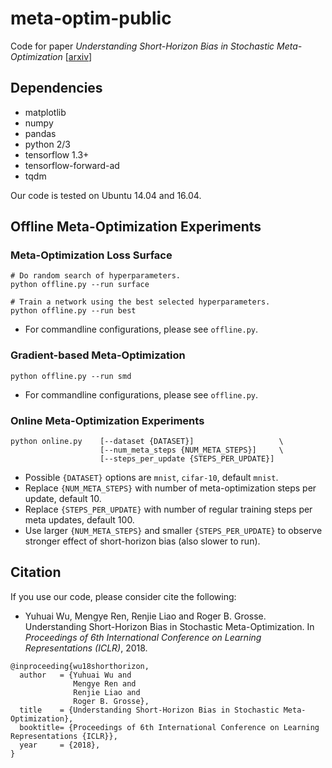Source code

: # meta-optim-public
Code for paper
*Understanding Short-Horizon Bias in Stochastic Meta-Optimization* [[arxiv](https://arxiv.org/abs/1803.02021)]

## Dependencies
* matplotlib
* numpy
* pandas
* python 2/3
* tensorflow 1.3+
* tensorflow-forward-ad
* tqdm

Our code is tested on Ubuntu 14.04 and 16.04.

## Offline Meta-Optimization Experiments
### Meta-Optimization Loss Surface
```
# Do random search of hyperparameters.
python offline.py --run surface

# Train a network using the best selected hyperparameters.
python offline.py --run best
```
* For commandline configurations, please see `offline.py`.

### Gradient-based Meta-Optimization
```
python offline.py --run smd
```
* For commandline configurations, please see `offline.py`.

### Online Meta-Optimization Experiments
```
python online.py    [--dataset {DATASET}]                   \
                    [--num_meta_steps {NUM_META_STEPS}]     \
                    [--steps_per_update {STEPS_PER_UPDATE}]
```
* Possible `{DATASET}` options are `mnist`, `cifar-10`, default `mnist`.
* Replace `{NUM_META_STEPS}` with number of meta-optimization steps per update, default 10.
* Replace `{STEPS_PER_UPDATE}` with number of regular training steps per meta updates, default 100.
* Use larger `{NUM_META_STEPS}` and smaller `{STEPS_PER_UPDATE}` to observe stronger effect of short-horizon bias (also slower to run).

## Citation
If you use our code, please consider cite the following:
* Yuhuai Wu, Mengye Ren, Renjie Liao and Roger B. Grosse.
Understanding Short-Horizon Bias in Stochastic Meta-Optimization. 
In *Proceedings of 6th International Conference on Learning Representations (ICLR)*, 2018.

```
@inproceeding{wu18shorthorizon,
  author   = {Yuhuai Wu and 
              Mengye Ren and 
              Renjie Liao and 
              Roger B. Grosse},
  title    = {Understanding Short-Horizon Bias in Stochastic Meta-Optimization},
  booktitle= {Proceedings of 6th International Conference on Learning Representations {ICLR}},
  year     = {2018},
}
```
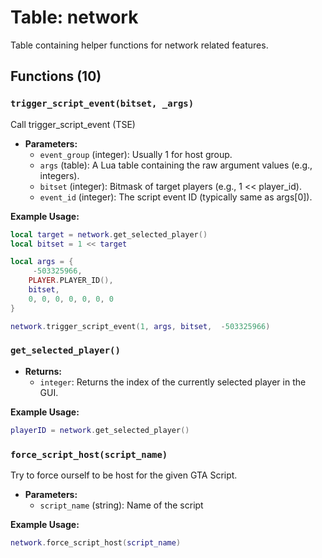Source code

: # Table: network

Table containing helper functions for network related features.

## Functions (10)

### `trigger_script_event(bitset, _args)`

Call trigger_script_event (TSE)

- **Parameters:**
  - `event_group` (integer): Usually 1 for host group.
  - `args` (table): A Lua table containing the raw argument values (e.g., integers).
  - `bitset` (integer): Bitmask of target players (e.g., 1 << player_id).
  - `event_id` (integer): The script event ID (typically same as args[0]).

**Example Usage:**
```lua
local target = network.get_selected_player()
local bitset = 1 << target

local args = {
     -503325966,
    PLAYER.PLAYER_ID(),
    bitset,
    0, 0, 0, 0, 0, 0, 0
}

network.trigger_script_event(1, args, bitset,  -503325966)
```

### `get_selected_player()`

- **Returns:**
  - `integer`: Returns the index of the currently selected player in the GUI.

**Example Usage:**
```lua
playerID = network.get_selected_player()
```


### `force_script_host(script_name)`

Try to force ourself to be host for the given GTA Script.

- **Parameters:**
  - `script_name` (string): Name of the script

**Example Usage:**
```lua
network.force_script_host(script_name)
```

━━━━━━━━━━━━━━━━━━━━━━━━━━━━━━

After reading the material above, state how many of its lines hold the word "Liao". No other output is needed.

2